The seasonally adjusted PMI for June was 59.7 (where a reading above 50.0 indicates that the manufacturing sector as a whole is expanding, and a reading below 50.0 indicates a contraction). This was sharply up from 51.3 in May and 50.6 in April and sits well above the survey’s long-term average of 52.5.
BusinessNZ’s Director of Advocacy, Catherine Beard said: “It is hugely encouraging to see the PMI jump to 59.7, its strongest reading since July 2021. Just as pleasing is the shift in mood with positive comments outweighing negative ones for the first time in recent months, at 52%. There are still real headwinds with the conflict in the Middle East and high fuel prices continuing to be a factor for many respondents, but this months result reflects a huge positive shift after a long stretch of soft results, which is a very welcome turn.”

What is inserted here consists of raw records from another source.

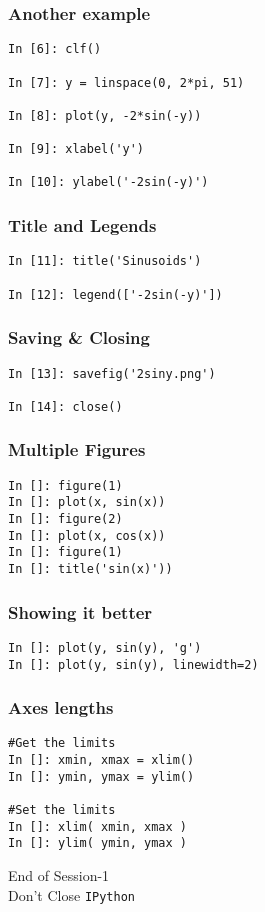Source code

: \documentclass[14pt,compress]{beamer}
\newcommand{\typ}[1]{\lstinline{#1}}
\begin{document}
\begin{frame}[fragile]
\frametitle{Another example}
  \begin{lstlisting}
In [6]: clf()

In [7]: y = linspace(0, 2*pi, 51)

In [8]: plot(y, -2*sin(-y))

In [9]: xlabel('y')

In [10]: ylabel('-2sin(-y)')
  \end{lstlisting}
\end{frame}

\begin{frame}[fragile]
\frametitle{Title and Legends}
\begin{lstlisting}
In [11]: title('Sinusoids')

In [12]: legend(['-2sin(-y)'])
\end{lstlisting}
\end{frame}

\begin{frame}[fragile]
\frametitle{Saving \& Closing}
\begin{lstlisting}
In [13]: savefig('2siny.png')

In [14]: close()
\end{lstlisting}
\end{frame}

\begin{frame}[fragile]
\frametitle{Multiple Figures}
\begin{lstlisting}
In []: figure(1)
In []: plot(x, sin(x))
In []: figure(2)
In []: plot(x, cos(x))
In []: figure(1)
In []: title('sin(x)'))
\end{lstlisting}
\end{frame}

\begin{frame}[fragile]
\frametitle{Showing it better}
\begin{lstlisting}
In []: plot(y, sin(y), 'g')
In []: plot(y, sin(y), linewidth=2)  
\end{lstlisting}
\end{frame}

\begin{frame}[fragile]
\frametitle{Axes lengths}
  \begin{lstlisting}
#Get the limits
In []: xmin, xmax = xlim() 
In []: ymin, ymax = ylim() 

#Set the limits
In []: xlim( xmin, xmax ) 
In []: ylim( ymin, ymax ) 
  \end{lstlisting}
\end{frame}

\begin{frame}[fragile]
  \begin{center}
  End of Session-1\\
  \alert{Don't Close \typ{IPython}}
  \end{center}
\end{frame}
\end{document}
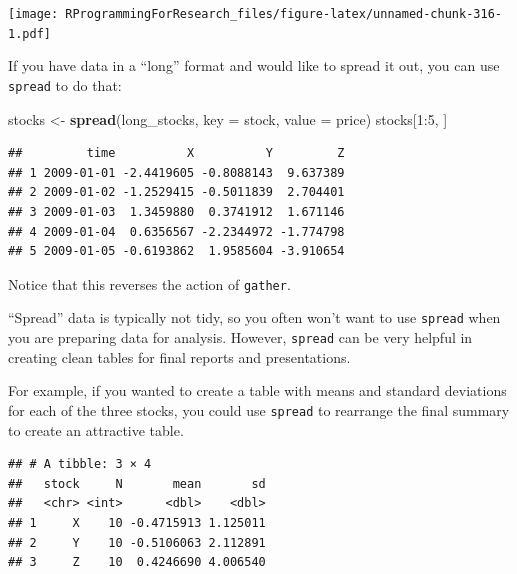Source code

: \documentclass[]{book}
\makeatletter
\newenvironment{Shaded}{\begin{snugshade}}{\end{snugshade}}
\newcommand{\KeywordTok}[1]{\textcolor[rgb]{0.13,0.29,0.53}{\textbf{{#1}}}}
\newcommand{\DataTypeTok}[1]{\textcolor[rgb]{0.13,0.29,0.53}{{#1}}}
\newcommand{\DecValTok}[1]{\textcolor[rgb]{0.00,0.00,0.81}{{#1}}}
\newcommand{\StringTok}[1]{\textcolor[rgb]{0.31,0.60,0.02}{{#1}}}
\newcommand{\NormalTok}[1]{{#1}}
\newenvironment{kframe}{%
\medskip{}
\setlength{\fboxsep}{.8em}
 \def\at@end@of@kframe{}%
 \ifinner\ifhmode%
  \def\at@end@of@kframe{\end{minipage}}%
  \begin{minipage}{\columnwidth}%
 \fi\fi%
 \def\FrameCommand##1{\hskip\@totalleftmargin \hskip-\fboxsep
 \colorbox{shadecolor}{##1}\hskip-\fboxsep
     \hskip-\linewidth \hskip-\@totalleftmargin \hskip\columnwidth}%
 \MakeFramed {\advance\hsize-\width
   \@totalleftmargin\z@ \linewidth\hsize
   \@setminipage}}%
 {\par\unskip\endMakeFramed%
 \at@end@of@kframe}
\renewenvironment{Shaded}{\begin{kframe}}{\end{kframe}}
\makeatother
\begin{document}
\texttt{[image: RProgrammingForResearch\_files/figure-latex/unnamed-chunk-316-1.pdf]}

If you have data in a ``long'' format and would like to spread it out,
you can use \texttt{spread} to do that:

\begin{Shaded}
\begin{Highlighting}[]
\NormalTok{stocks <-}\StringTok{ }\KeywordTok{spread}\NormalTok{(long_stocks, }\DataTypeTok{key =} \NormalTok{stock, }\DataTypeTok{value =} \NormalTok{price)}
\NormalTok{stocks[}\DecValTok{1}\NormalTok{:}\DecValTok{5}\NormalTok{, ]}
\end{Highlighting}
\end{Shaded}

\begin{verbatim}
##         time          X          Y         Z
## 1 2009-01-01 -2.4419605 -0.8088143  9.637389
## 2 2009-01-02 -1.2529415 -0.5011839  2.704401
## 3 2009-01-03  1.3459880  0.3741912  1.671146
## 4 2009-01-04  0.6356567 -2.2344972 -1.774798
## 5 2009-01-05 -0.6193862  1.9585604 -3.910654
\end{verbatim}

Notice that this reverses the action of \texttt{gather}.

``Spread'' data is typically not tidy, so you often won't want to use
\texttt{spread} when you are preparing data for analysis. However,
\texttt{spread} can be very helpful in creating clean tables for final
reports and presentations.

For example, if you wanted to create a table with means and standard
deviations for each of the three stocks, you could use \texttt{spread}
to rearrange the final summary to create an attractive table.

\begin{Shaded}
\end{Shaded}

\begin{verbatim}
## # A tibble: 3 × 4
##   stock     N       mean       sd
##   <chr> <int>      <dbl>    <dbl>
## 1     X    10 -0.4715913 1.125011
## 2     Y    10 -0.5106063 2.112891
## 3     Z    10  0.4246690 4.006540
\end{verbatim}
\end{document}
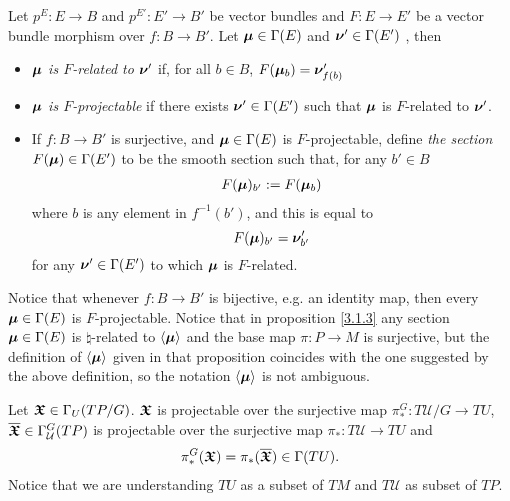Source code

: \begin{definition}\label{defnRelatedProjectable}
Let $p^E:E \to B$ and $p^{E'}:E' \to B'$ be vector bundles and $F: E \to E'$ be a vector bundle morphism over $f: B \to B'$. Let $\bm{\mu} \in \Gamma(E)$ and $\bm{\nu}' \in \Gamma(E')$ , then
    \begin{itemize}
        
    \item \emph{$\bm{\mu}$ is $F$-related to $\bm{\nu}'$} if, for all $b \in B$, $F(\bm{\mu}_b) = \bm{\nu}'_{f(b)}$
    
    \item \emph{$\bm{\mu}$ is $F$-projectable} if there exists $\bm{\nu}' \in \Gamma(E')$ such that $\bm{\mu}$ is $F$-related to $\bm{\nu}'$.
    
    \item If $f:B \to B'$ is surjective, and $\bm{\mu} \in \Gamma(E)$ is $F$-projectable, define \emph{the section $F(\bm{\mu}) \in \Gamma(E')$} to be the smooth section such that, for any $b' \in B$
    \begin{align} \label{funOfSection}
        F(\bm{\mu})_{b'} := F(\bm{\mu}_b)
    \end{align} where $b$ is any element in $f^{-1}(b')$, and this is equal to \[F(\bm{\mu})_{b'} = \bm{\nu}'_{b'}\] for any $\bm{\nu}' \in \Gamma(E')$ to which $\bm{\mu}$ is $F$-related.
    
    \end{itemize}

Notice that whenever $f: B \to B'$ is bijective, e.g. an identity map, then every $\bm{\mu} \in \Gamma(E)$ is $F$-projectable. Notice that in proposition \ref{3.1.3} any section $\bm{\mu} \in \Gamma(E)$ is $\natural$-related to $\left\langle \bm{\mu} \right\rangle$ and the base map $\pi:P \to M$ is surjective, but the definition of $\left\langle \bm{\mu} \right\rangle$ given in that proposition coincides with the one suggested by the above definition, so the notation $\left\langle \bm{\mu} \right\rangle$ is not ambiguous.

\end{definition}

\begin{theorem} \label{theoAnchorUpsect}
Let $\bm{\mathfrak{X}} \in \Gamma_U(TP/G)$. $\bm{\mathfrak{X}}$ is projectable over the surjective map $\pi_*^G: T\mathcal U/G \to TU$, $\overline{\bm{\bm{\mathfrak{X}}}} \in \Gamma^G_{\mathcal U}(TP)$ is projectable over the surjective map $\pi_*: T\mathcal U \to TU$ and
\begin{align} \label{theoAnchorUpsectEqn}
    \pi^G_*(\bm{\mathfrak{X}}) = \pi_*(\overline{\bm{\bm{\mathfrak{X}}}}) \in \Gamma(TU).
\end{align}
Notice that we are understanding $TU$ as a subset of $TM$ and $T\mathcal U$ as subset of $TP$.
\end{theorem}

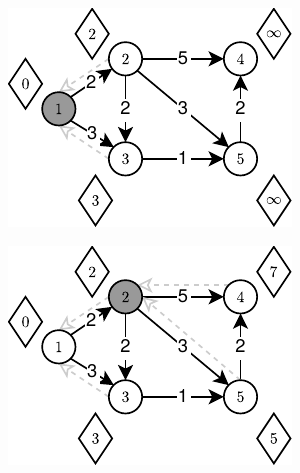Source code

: \begin{figure}[!htbp]
	\centering
	\null\hfill
	\begin{subfigure}[b]{0.19\textwidth}
		\includegraphics[width=\textwidth]{Chapter_II/TOPOLOGIC-SHORTEST-PATH-Example/a.pdf}
		\caption{}
		\label{fig:exampleTopologicalShotrestPath:a}
	\end{subfigure}
	\hfill
	\begin{subfigure}[b]{0.19\textwidth}
		\includegraphics[width=\textwidth]{Chapter_II/TOPOLOGIC-SHORTEST-PATH-Example/b.pdf}
		\caption{}
		\label{fig:exampleTopologicalShotrestPath:b}
	\end{subfigure}
	\hfill
	\begin{subfigure}[b]{0.19\textwidth}

\end{subfigure}
\end{figure}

The respondent comments showed that, while the conflict in the Middle East and cost-of-living pressures remain an aspect for many, they were outweighed this month by respondents reporting stronger sales, fuller order books and a renewed sense of confidence.
Every sub-index was firmly in expansion. New Orders was the standout, at 64.1, pointing to a healthy forecast of work ahead, while Production surged to 59.4 and Deliveries to 57.3. Stocks of Finished Products (56.9) and Employment (55.8) were also well clear of 50.0, an encouraging sign for manufacturing hiring.
BNZ Head of Research, Stephen Toplis, said “Frankly, we are staggered by the extent the Index has jumped. From a war afflicted seasonally adjusted low of 50.6 in April the index has surged to 59.7 in June to its highest level since July 2021, which was during the COVID economic bounce-back. Exclude this and you need to go back to May 2017 to get a better reading.”